Bit by bit, the Museum of Contemporary Art is becoming indispensable to music in Chicago.
Earlier this year, the MCA presented a glorious tribute to the Association for the Advancement of Creative Musicians (AACM), a revered Chicago organization that never had been honored so prominently in its hometown.
And over the weekend, the MCA’s fifth annual Summer Solstice Celebration brought jazz, blues, Latin and other musical idioms to practically every corner of the sprawling museum. To see concertgoers of all ages and ethnicities flitting from one show to the next was to understand how a shrewdly programmed arts marathon can energize an audience and an institution.
The 24-hour soiree, which opened Friday evening and included everything from interactive sound sculpture to site-specific dance, culminated with a robust performance by South African musicians Hugh Masekela and Sibongile Khumalo on Saturday afternoon.

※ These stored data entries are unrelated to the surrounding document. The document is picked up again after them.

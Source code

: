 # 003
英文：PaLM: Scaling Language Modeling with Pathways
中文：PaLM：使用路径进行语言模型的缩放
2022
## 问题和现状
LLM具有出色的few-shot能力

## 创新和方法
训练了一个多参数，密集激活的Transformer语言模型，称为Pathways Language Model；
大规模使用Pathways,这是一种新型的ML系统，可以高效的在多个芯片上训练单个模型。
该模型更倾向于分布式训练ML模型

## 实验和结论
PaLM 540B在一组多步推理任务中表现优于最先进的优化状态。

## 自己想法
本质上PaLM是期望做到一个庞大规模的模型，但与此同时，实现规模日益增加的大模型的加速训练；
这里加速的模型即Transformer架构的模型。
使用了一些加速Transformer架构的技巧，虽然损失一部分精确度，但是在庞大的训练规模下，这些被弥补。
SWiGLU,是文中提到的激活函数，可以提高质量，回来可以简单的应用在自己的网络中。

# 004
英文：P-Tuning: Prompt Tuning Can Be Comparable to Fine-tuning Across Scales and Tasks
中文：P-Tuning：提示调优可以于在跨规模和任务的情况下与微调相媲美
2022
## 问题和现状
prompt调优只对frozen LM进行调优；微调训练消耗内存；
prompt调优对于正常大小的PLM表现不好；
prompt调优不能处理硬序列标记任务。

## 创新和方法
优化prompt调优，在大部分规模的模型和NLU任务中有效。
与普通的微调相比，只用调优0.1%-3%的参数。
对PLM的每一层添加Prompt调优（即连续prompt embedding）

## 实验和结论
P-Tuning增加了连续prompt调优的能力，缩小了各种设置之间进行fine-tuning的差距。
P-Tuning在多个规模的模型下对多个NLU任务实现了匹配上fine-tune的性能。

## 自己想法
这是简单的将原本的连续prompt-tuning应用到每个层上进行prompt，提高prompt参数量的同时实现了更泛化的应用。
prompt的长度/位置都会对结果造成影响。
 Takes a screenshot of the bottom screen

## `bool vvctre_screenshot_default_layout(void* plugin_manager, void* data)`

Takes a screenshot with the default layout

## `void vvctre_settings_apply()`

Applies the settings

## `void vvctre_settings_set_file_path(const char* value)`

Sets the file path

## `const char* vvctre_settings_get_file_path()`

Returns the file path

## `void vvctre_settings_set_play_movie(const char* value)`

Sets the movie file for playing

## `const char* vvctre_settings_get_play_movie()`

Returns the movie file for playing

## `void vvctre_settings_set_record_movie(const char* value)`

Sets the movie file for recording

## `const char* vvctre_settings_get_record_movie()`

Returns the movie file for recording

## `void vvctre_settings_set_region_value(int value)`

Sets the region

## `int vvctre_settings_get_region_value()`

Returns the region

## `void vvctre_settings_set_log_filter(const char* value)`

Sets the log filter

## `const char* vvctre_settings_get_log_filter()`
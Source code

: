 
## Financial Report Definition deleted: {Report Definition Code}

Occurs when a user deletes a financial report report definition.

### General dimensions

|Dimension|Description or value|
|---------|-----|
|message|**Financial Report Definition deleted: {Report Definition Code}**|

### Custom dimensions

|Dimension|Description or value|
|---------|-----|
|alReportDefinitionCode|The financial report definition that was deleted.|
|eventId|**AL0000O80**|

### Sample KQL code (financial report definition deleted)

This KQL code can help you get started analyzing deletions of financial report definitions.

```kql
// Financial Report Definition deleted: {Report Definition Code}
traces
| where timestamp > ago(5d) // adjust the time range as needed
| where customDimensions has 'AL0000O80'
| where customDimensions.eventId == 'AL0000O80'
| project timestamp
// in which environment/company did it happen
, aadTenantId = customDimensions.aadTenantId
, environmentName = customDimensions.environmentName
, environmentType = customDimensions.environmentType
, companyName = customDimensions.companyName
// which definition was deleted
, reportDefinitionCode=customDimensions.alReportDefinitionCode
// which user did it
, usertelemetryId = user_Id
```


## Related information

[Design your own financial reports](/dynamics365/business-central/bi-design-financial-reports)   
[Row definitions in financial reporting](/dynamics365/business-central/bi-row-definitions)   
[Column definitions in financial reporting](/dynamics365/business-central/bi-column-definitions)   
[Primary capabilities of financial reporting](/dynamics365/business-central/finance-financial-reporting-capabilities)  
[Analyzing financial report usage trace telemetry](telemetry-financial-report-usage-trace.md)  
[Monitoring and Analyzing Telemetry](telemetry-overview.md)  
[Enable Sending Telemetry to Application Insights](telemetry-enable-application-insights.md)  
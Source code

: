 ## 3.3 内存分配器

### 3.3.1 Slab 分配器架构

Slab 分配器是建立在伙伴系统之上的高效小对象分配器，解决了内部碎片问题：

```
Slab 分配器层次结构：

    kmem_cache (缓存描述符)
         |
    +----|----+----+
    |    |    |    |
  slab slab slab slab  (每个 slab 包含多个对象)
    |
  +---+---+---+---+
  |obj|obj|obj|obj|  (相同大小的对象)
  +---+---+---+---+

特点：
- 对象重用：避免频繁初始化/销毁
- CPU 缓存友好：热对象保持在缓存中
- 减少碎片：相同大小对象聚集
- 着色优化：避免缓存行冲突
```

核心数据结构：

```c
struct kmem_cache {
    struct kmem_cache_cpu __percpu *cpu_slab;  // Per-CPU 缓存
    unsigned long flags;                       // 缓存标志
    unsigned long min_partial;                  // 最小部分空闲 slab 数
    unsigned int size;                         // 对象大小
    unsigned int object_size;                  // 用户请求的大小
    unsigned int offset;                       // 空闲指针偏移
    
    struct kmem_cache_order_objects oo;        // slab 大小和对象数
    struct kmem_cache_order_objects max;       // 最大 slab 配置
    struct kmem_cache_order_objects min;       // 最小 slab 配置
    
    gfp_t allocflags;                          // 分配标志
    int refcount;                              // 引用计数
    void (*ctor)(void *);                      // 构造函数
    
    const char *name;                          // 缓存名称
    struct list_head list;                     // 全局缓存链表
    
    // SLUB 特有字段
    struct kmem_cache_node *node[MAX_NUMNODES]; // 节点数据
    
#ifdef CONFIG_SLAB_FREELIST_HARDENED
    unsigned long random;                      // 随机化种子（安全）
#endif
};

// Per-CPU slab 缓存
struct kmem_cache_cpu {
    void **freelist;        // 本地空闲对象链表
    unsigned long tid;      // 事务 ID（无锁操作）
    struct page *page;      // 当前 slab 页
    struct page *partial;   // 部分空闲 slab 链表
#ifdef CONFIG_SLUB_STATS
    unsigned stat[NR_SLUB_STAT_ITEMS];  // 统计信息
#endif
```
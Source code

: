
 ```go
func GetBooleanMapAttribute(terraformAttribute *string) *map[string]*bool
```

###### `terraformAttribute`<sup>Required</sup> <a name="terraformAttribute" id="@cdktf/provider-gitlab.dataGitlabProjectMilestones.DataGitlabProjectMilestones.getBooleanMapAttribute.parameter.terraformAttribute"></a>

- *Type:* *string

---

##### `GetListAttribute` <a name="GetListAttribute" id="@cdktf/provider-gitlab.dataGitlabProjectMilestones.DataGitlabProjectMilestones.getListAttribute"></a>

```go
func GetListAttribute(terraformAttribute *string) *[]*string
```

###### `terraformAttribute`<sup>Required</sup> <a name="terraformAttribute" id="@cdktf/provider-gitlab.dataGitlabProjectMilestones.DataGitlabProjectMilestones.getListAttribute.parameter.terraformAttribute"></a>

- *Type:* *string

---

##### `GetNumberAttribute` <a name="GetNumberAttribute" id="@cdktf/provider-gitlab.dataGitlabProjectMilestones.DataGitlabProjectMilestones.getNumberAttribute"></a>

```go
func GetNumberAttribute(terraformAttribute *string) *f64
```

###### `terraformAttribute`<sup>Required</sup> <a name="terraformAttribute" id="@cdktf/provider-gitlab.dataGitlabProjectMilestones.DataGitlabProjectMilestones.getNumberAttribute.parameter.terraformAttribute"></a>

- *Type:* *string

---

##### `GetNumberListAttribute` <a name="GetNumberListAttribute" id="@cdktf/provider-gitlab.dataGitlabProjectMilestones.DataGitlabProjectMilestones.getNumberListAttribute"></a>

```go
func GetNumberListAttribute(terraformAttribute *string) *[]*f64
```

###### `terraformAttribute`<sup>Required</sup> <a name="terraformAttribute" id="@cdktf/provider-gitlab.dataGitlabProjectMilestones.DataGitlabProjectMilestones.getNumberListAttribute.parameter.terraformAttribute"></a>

In some ways, Masekela and Khumalo recalled the pairing of Louis Armstrong and Ella Fitzgerald on several indelible recordings of the late 1950s. Granted, Masekela may not command Satchmo’s golden tone and infallible technique (who does?), nor are Khumalo’s impressive scat passages quite as miraculous as Fitzgerald’s (whose are?).
But the sheer size of their sound and the upbeat, life-affirming quality of their duets suggested that Masekela and Khumalo drew ample inspiration from the Armstrong-Fitzgerald precedent. Like their models, Masekela and Khumalo redefined easily accessible tunes with sophisticated improvisational techniques, thereby seamlessly bridging the worlds of Afro-pop and mainstream jazz.
Khumalo, who’s less familiar in the United States than Masekela, commands an enormous, wide-open sound. Yet she can manipulate it with more dexterity than one typically encounters from an instrument of such heft.
Like most of the best scat singers, she unreeled phrases with the aplomb of a skilled jazz trumpeter. Her slightly grainy, plushly textured tone made matters all the more interesting.
Khumalo also established links between seemingly unrelated musical genres, switching from one to the next without missing half a beat. How she managed to fit a long segment of Beethoven’s “Fur Elise” into the chord changes of a traditional South African folk tune remains something of a mystery.
Masekela’s distinctive mixture of jazz instrumentals, fiery oratory and songs of protest played as effectively as ever. In fact, the man outdid himself in one extended work, which he dedicated to laborers who died in the horrific diamond mines of his native South Africa.
If Masekela’s flugelhorn playing showed more technical gaffes than one might have expected from a player of his stature, perhaps these flaws were secondary to the deeper message of his set. To this day, Masekela reminds audiences around the world of the grim realities of South African apartheid. Even in its aftermath, Masekela seems to be saying, the story must not be forgotten.
On a lighter note, Masekela’s show was preceded by Chicagoan Angel Melendez leading a large, first-rate Afro-Cuban dance band. Though the use of electric keyboard ran counter to a musical tradition based on acoustic instruments, otherwise the Melendez organization proved authentic. Its emphasis on moderate tempos, crystal-clear instrumental textures and gently swaying rhythms must have made at least a few listeners wish there were a dance floor nearby.
At least the audience had the pleasure of watching the Chicago Latin Street Dance Company perform in front of the band, its spinning couples exulting in complex, Afro-Caribbean clave rhythms.